**Work instructions:**
Please copy exactly the part of the records below that opens with the line containing "c. Decimal TB." and closes with the line containing "9 min read·Mar 7, 20221", leaving out any pictures.

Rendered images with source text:

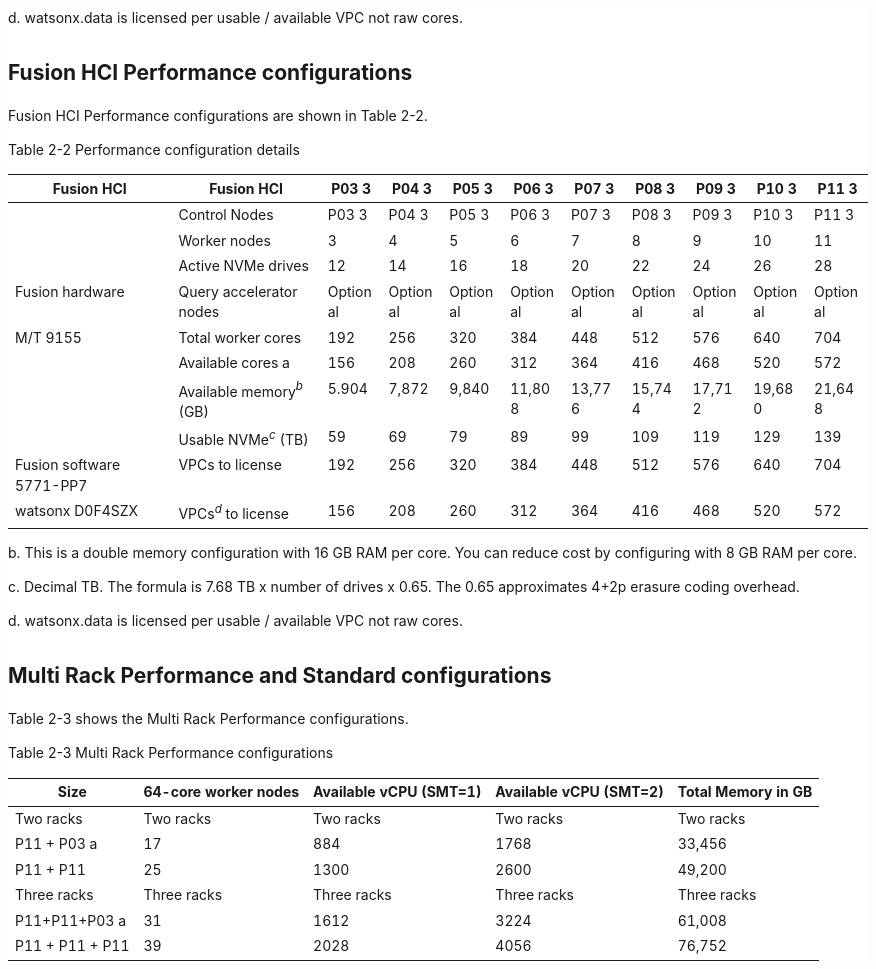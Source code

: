 d. watsonx.data is licensed per usable / available VPC not raw cores.

## Fusion HCI Performance configurations

Fusion HCI Performance configurations are shown in Table 2-2.

Table 2-2 Performance configuration details

| Fusion HCI                | Fusion HCI                   | P03 3    | P04 3    | P05 3    | P06 3    | P07 3    | P08 3    | P09 3    | P10 3    | P11 3    |
|---------------------------|------------------------------|----------|----------|----------|----------|----------|----------|----------|----------|----------|
|                           | Control Nodes                | P03 3    | P04 3    | P05 3    | P06 3    | P07 3    | P08 3    | P09 3    | P10 3    | P11 3    |
|                           | Worker nodes                 | 3        | 4        | 5        | 6        | 7        | 8        | 9        | 10       | 11       |
|                           | Active NVMe drives           | 12       | 14       | 16       | 18       | 20       | 22       | 24       | 26       | 28       |
| Fusion hardware           | Query accelerator  nodes     | Optional | Optional | Optional | Optional | Optional | Optional | Optional | Optional | Optional |
| M/T 9155                  | Total worker cores           | 192      | 256      | 320      | 384      | 448      | 512      | 576      | 640      | 704      |
|                           | Available cores a            | 156      | 208      | 260      | 312      | 364      | 416      | 468      | 520      | 572      |
|                           | Available memory$^{b}$  (GB) | 5.904    | 7,872    | 9,840    | 11,808   | 13,776   | 15,744   | 17,712   | 19,680   | 21,648   |
|                           | Usable NVMe$^{c}$  (TB)      | 59       | 69       | 79       | 89       | 99       | 109      | 119      | 129      | 139      |
| Fusion  software 5771-PP7 | VPCs to license              | 192      | 256      | 320      | 384      | 448      | 512      | 576      | 640      | 704      |
| watsonx D0F4SZX           | VPCs$^{d}$ to license        | 156      | 208      | 260      | 312      | 364      | 416      | 468      | 520      | 572      |

b. This is a double memory configuration with 16 GB RAM per core. You can reduce cost by configuring with 8 GB RAM per core.

c. Decimal TB. The formula is 7.68 TB x number of drives x 0.65. The 0.65 approximates 4+2p erasure coding overhead.

d. watsonx.data is licensed per usable / available VPC not raw cores.

## Multi Rack Performance and Standard configurations

Table 2-3 shows the Multi Rack Performance configurations.

Table 2-3 Multi Rack Performance configurations

| Size            | 64-core worker  nodes   | Available vCPU  (SMT=1)   | Available vCPU  (SMT=2)   | Total Memory in  GB   |
|-----------------|-------------------------|---------------------------|---------------------------|-----------------------|
| Two racks       | Two racks               | Two racks                 | Two racks                 | Two racks             |
| P11 + P03 a     | 17                      | 884                       | 1768                      | 33,456                |
| P11 + P11       | 25                      | 1300                      | 2600                      | 49,200                |
| Three racks     | Three racks             | Three racks               | Three racks               | Three racks           |
| P11+P11+P03 a   | 31                      | 1612                      | 3224                      | 61,008                |
| P11 + P11 + P11 | 39                      | 2028                      | 4056                      | 76,752                |
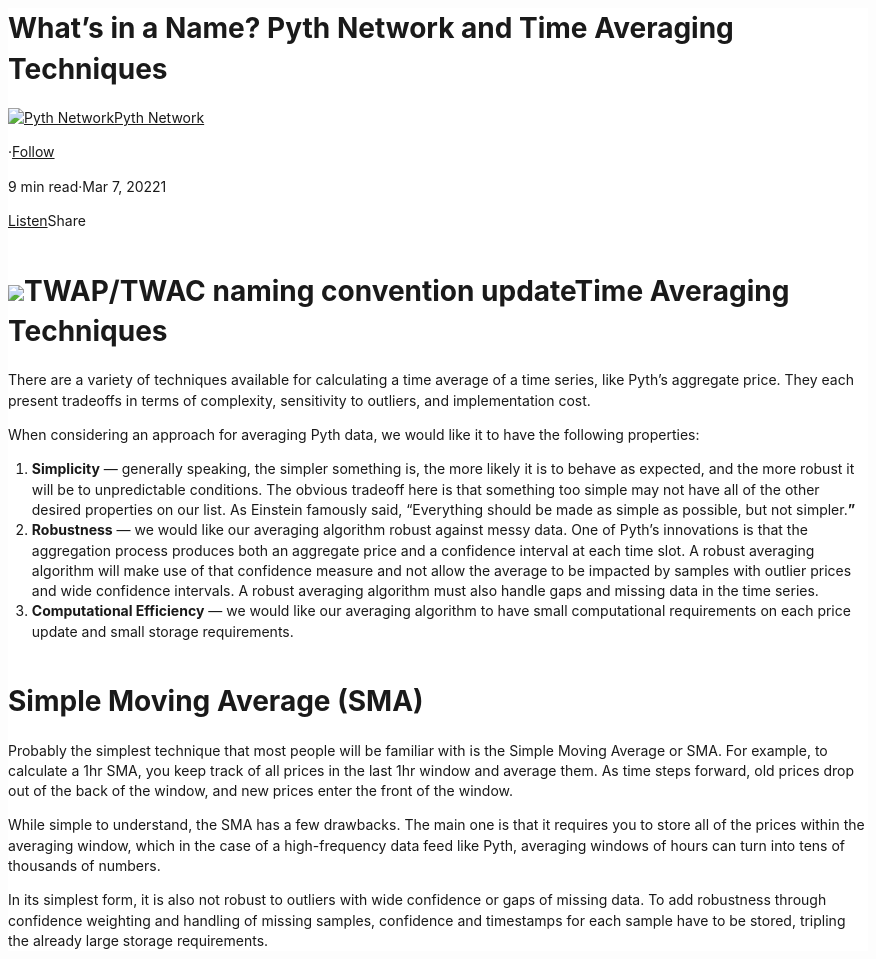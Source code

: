 What’s in a Name? Pyth Network and Time Averaging Techniques
============================================================

[![Pyth Network](https://miro.medium.com/v2/resize:fill:88:88/1*rdK3rHcWpkge6BRQRIwBjA.jpeg)](/?source=post_page-----302a03e6c3e1--------------------------------)[Pyth Network](/?source=post_page-----302a03e6c3e1--------------------------------)

·[Follow](https://medium.com/m/signin?actionUrl=https%3A%2F%2Fmedium.com%2F_%2Fsubscribe%2Fuser%2Ff55fccc0ad62&operation=register&redirect=https%3A%2F%2Fpythnetwork.medium.com%2Fwhats-in-a-name-302a03e6c3e1&user=Pyth+Network&userId=f55fccc0ad62&source=post_page-f55fccc0ad62----302a03e6c3e1---------------------post_header-----------)

9 min read·Mar 7, 20221

[Listen](https://medium.com/m/signin?actionUrl=https%3A%2F%2Fmedium.com%2Fplans%3Fdimension%3Dpost_audio_button%26postId%3D302a03e6c3e1&operation=register&redirect=https%3A%2F%2Fpythnetwork.medium.com%2Fwhats-in-a-name-302a03e6c3e1&source=-----302a03e6c3e1---------------------post_audio_button-----------)Share

![](https://miro.medium.com/v2/resize:fit:1400/1*BopmRipl-pGrSfU3VmPHWg.png)TWAP/TWAC naming convention updateTime Averaging Techniques
=========================

There are a variety of techniques available for calculating a time average of a time series, like Pyth’s aggregate price. They each present tradeoffs in terms of complexity, sensitivity to outliers, and implementation cost.

When considering an approach for averaging Pyth data, we would like it to have the following properties:

1. **Simplicity** — generally speaking, the simpler something is, the more likely it is to behave as expected, and the more robust it will be to unpredictable conditions. The obvious tradeoff here is that something too simple may not have all of the other desired properties on our list. As Einstein famously said, “Everything should be made as simple as possible, but not simpler.**”**
2. **Robustness** — we would like our averaging algorithm robust against messy data. One of Pyth’s innovations is that the aggregation process produces both an aggregate price and a confidence interval at each time slot. A robust averaging algorithm will make use of that confidence measure and not allow the average to be impacted by samples with outlier prices and wide confidence intervals. A robust averaging algorithm must also handle gaps and missing data in the time series.
3. **Computational Efficiency** — we would like our averaging algorithm to have small computational requirements on each price update and small storage requirements.

Simple Moving Average (SMA)
===========================

Probably the simplest technique that most people will be familiar with is the Simple Moving Average or SMA. For example, to calculate a 1hr SMA, you keep track of all prices in the last 1hr window and average them. As time steps forward, old prices drop out of the back of the window, and new prices enter the front of the window.

While simple to understand, the SMA has a few drawbacks. The main one is that it requires you to store all of the prices within the averaging window, which in the case of a high-frequency data feed like Pyth, averaging windows of hours can turn into tens of thousands of numbers.

In its simplest form, it is also not robust to outliers with wide confidence or gaps of missing data. To add robustness through confidence weighting and handling of missing samples, confidence and timestamps for each sample have to be stored, tripling the already large storage requirements.
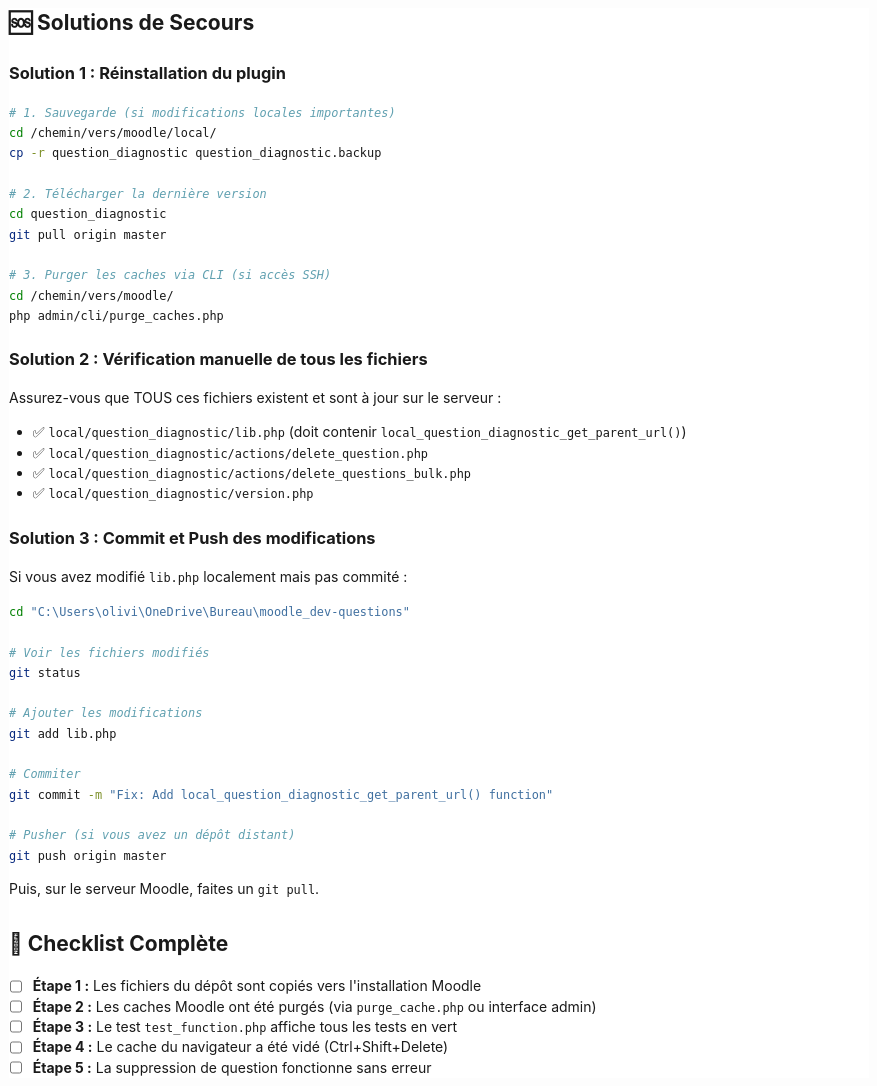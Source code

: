 ## 🆘 Solutions de Secours

### Solution 1 : Réinstallation du plugin

```bash
# 1. Sauvegarde (si modifications locales importantes)
cd /chemin/vers/moodle/local/
cp -r question_diagnostic question_diagnostic.backup

# 2. Télécharger la dernière version
cd question_diagnostic
git pull origin master

# 3. Purger les caches via CLI (si accès SSH)
cd /chemin/vers/moodle/
php admin/cli/purge_caches.php
```

### Solution 2 : Vérification manuelle de tous les fichiers

Assurez-vous que TOUS ces fichiers existent et sont à jour sur le serveur :

- ✅ `local/question_diagnostic/lib.php` (doit contenir `local_question_diagnostic_get_parent_url()`)
- ✅ `local/question_diagnostic/actions/delete_question.php`
- ✅ `local/question_diagnostic/actions/delete_questions_bulk.php`
- ✅ `local/question_diagnostic/version.php`

### Solution 3 : Commit et Push des modifications

Si vous avez modifié `lib.php` localement mais pas commité :

```bash
cd "C:\Users\olivi\OneDrive\Bureau\moodle_dev-questions"

# Voir les fichiers modifiés
git status

# Ajouter les modifications
git add lib.php

# Commiter
git commit -m "Fix: Add local_question_diagnostic_get_parent_url() function"

# Pusher (si vous avez un dépôt distant)
git push origin master
```

Puis, sur le serveur Moodle, faites un `git pull`.

## 📝 Checklist Complète

- [ ] **Étape 1 :** Les fichiers du dépôt sont copiés vers l'installation Moodle
- [ ] **Étape 2 :** Les caches Moodle ont été purgés (via `purge_cache.php` ou interface admin)
- [ ] **Étape 3 :** Le test `test_function.php` affiche tous les tests en vert
- [ ] **Étape 4 :** Le cache du navigateur a été vidé (Ctrl+Shift+Delete)
- [ ] **Étape 5 :** La suppression de question fonctionne sans erreur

**Response area:**
c. Decimal TB. The formula is 7.68 TB x number of drives x 0.65. The 0.65 approximates 4+2p erasure coding overhead.

d. watsonx.data is licensed per usable / available VPC not raw cores.

## Multi Rack Performance and Standard configurations

Table 2-3 shows the Multi Rack Performance configurations.

Table 2-3 Multi Rack Performance configurations

| Size            | 64-core worker  nodes   | Available vCPU  (SMT=1)   | Available vCPU  (SMT=2)   | Total Memory in  GB   |
|-----------------|-------------------------|---------------------------|---------------------------|-----------------------|
| Two racks       | Two racks               | Two racks                 | Two racks                 | Two racks             |
| P11 + P03 a     | 17                      | 884                       | 1768                      | 33,456                |
| P11 + P11       | 25                      | 1300                      | 2600                      | 49,200                |
| Three racks     | Three racks             | Three racks               | Three racks               | Three racks           |
| P11+P11+P03 a   | 31                      | 1612                      | 3224                      | 61,008                |
| P11 + P11 + P11 | 39                      | 2028                      | 4056                      | 76,752                |
Source code

: What’s in a Name? Pyth Network and Time Averaging Techniques
============================================================

[![Pyth Network](https://miro.medium.com/v2/resize:fill:88:88/1*rdK3rHcWpkge6BRQRIwBjA.jpeg)](/?source=post_page-----302a03e6c3e1--------------------------------)[Pyth Network](/?source=post_page-----302a03e6c3e1--------------------------------)

·[Follow](https://medium.com/m/signin?actionUrl=https%3A%2F%2Fmedium.com%2F_%2Fsubscribe%2Fuser%2Ff55fccc0ad62&operation=register&redirect=https%3A%2F%2Fpythnetwork.medium.com%2Fwhats-in-a-name-302a03e6c3e1&user=Pyth+Network&userId=f55fccc0ad62&source=post_page-f55fccc0ad62----302a03e6c3e1---------------------post_header-----------)

9 min read·Mar 7, 20221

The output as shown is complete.